**Work task**
Copy out every line of the records in which "Attribute" can be found.

**Study material**
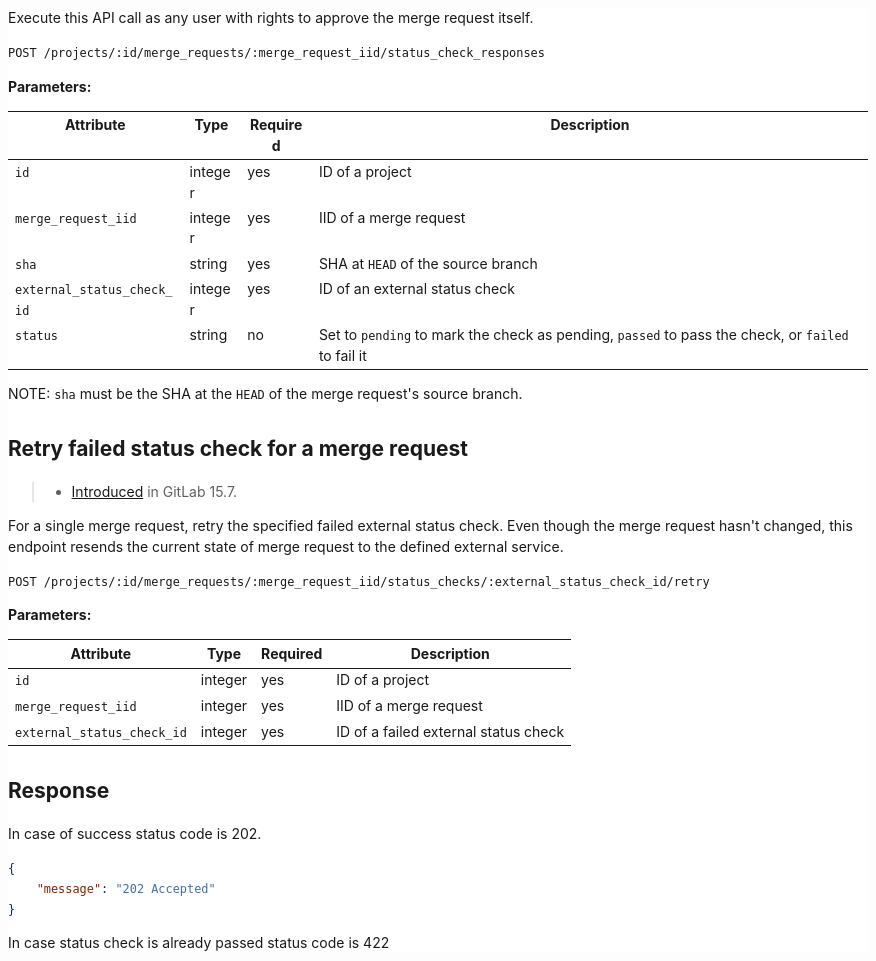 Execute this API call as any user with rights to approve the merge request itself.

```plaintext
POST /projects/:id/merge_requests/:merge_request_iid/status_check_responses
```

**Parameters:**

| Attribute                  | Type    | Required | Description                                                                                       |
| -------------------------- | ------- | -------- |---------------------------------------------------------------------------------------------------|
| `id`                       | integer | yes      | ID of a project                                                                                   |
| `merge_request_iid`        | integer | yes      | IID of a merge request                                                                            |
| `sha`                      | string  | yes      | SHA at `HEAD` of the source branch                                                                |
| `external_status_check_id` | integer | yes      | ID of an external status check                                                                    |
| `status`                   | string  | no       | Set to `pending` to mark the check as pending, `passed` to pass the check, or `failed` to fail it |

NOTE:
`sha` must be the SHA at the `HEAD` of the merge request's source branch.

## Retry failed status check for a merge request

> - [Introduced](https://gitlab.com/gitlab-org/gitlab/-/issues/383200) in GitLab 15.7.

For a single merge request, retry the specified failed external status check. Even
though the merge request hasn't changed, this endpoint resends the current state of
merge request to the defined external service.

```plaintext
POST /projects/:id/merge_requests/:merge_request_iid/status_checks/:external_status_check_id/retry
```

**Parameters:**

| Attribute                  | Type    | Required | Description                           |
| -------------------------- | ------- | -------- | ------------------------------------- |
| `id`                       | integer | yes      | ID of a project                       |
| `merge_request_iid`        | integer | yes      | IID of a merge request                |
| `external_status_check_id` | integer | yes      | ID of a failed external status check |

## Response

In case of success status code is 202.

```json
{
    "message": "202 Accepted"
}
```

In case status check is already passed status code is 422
==
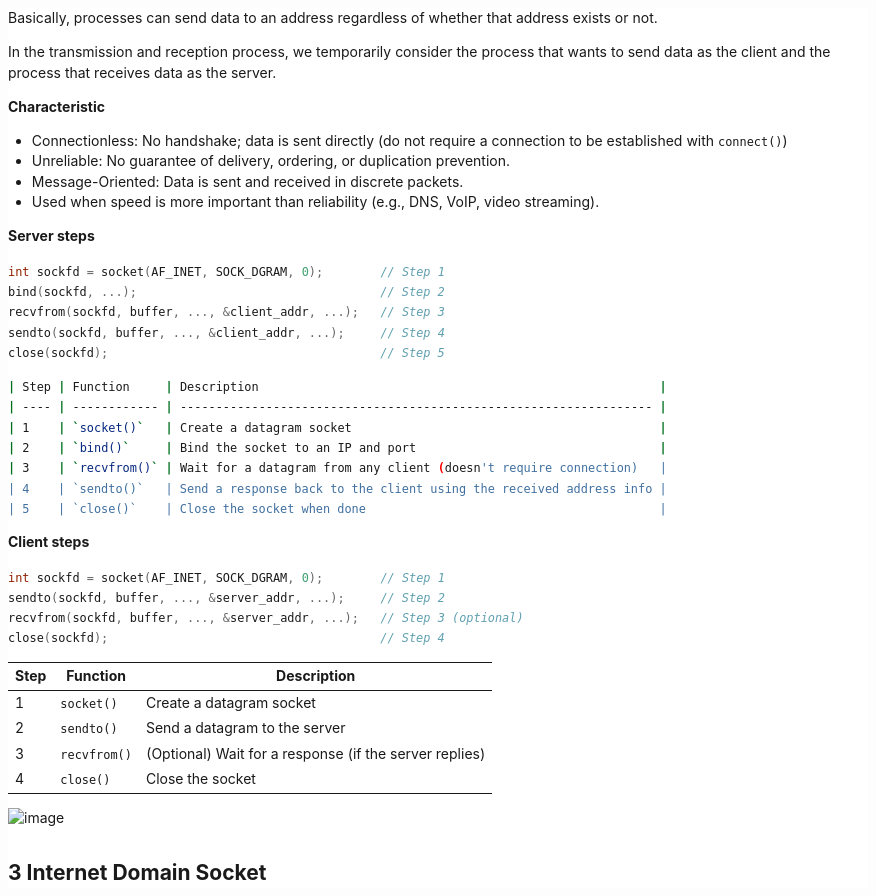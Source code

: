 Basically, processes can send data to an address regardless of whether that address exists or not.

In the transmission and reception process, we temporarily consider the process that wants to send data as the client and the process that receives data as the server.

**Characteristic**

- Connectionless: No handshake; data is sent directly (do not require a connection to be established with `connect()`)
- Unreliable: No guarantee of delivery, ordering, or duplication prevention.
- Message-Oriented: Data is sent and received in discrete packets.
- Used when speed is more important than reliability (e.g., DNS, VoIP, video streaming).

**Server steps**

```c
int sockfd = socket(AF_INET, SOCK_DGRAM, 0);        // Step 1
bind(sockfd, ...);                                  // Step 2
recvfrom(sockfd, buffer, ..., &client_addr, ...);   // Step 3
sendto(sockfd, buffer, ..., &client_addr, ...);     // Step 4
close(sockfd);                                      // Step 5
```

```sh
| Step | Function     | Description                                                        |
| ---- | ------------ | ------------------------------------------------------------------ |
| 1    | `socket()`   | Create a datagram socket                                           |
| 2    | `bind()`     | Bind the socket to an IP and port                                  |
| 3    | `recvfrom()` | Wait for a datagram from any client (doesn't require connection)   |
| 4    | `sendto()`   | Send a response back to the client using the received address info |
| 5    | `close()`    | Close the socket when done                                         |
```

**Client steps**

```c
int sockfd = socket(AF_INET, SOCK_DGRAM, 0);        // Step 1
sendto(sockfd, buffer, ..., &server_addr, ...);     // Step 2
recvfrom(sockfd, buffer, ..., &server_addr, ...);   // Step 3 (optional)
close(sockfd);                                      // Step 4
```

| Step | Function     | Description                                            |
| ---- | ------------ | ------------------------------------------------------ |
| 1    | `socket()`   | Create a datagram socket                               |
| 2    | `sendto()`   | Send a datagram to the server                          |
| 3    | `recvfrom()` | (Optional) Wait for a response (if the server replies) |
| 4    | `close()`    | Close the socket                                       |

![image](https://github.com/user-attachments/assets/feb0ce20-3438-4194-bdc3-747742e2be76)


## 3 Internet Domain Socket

**Answer space**
| Attribute                  | Type    | Required | Description                                                                                       |
| Attribute                  | Type    | Required | Description                           |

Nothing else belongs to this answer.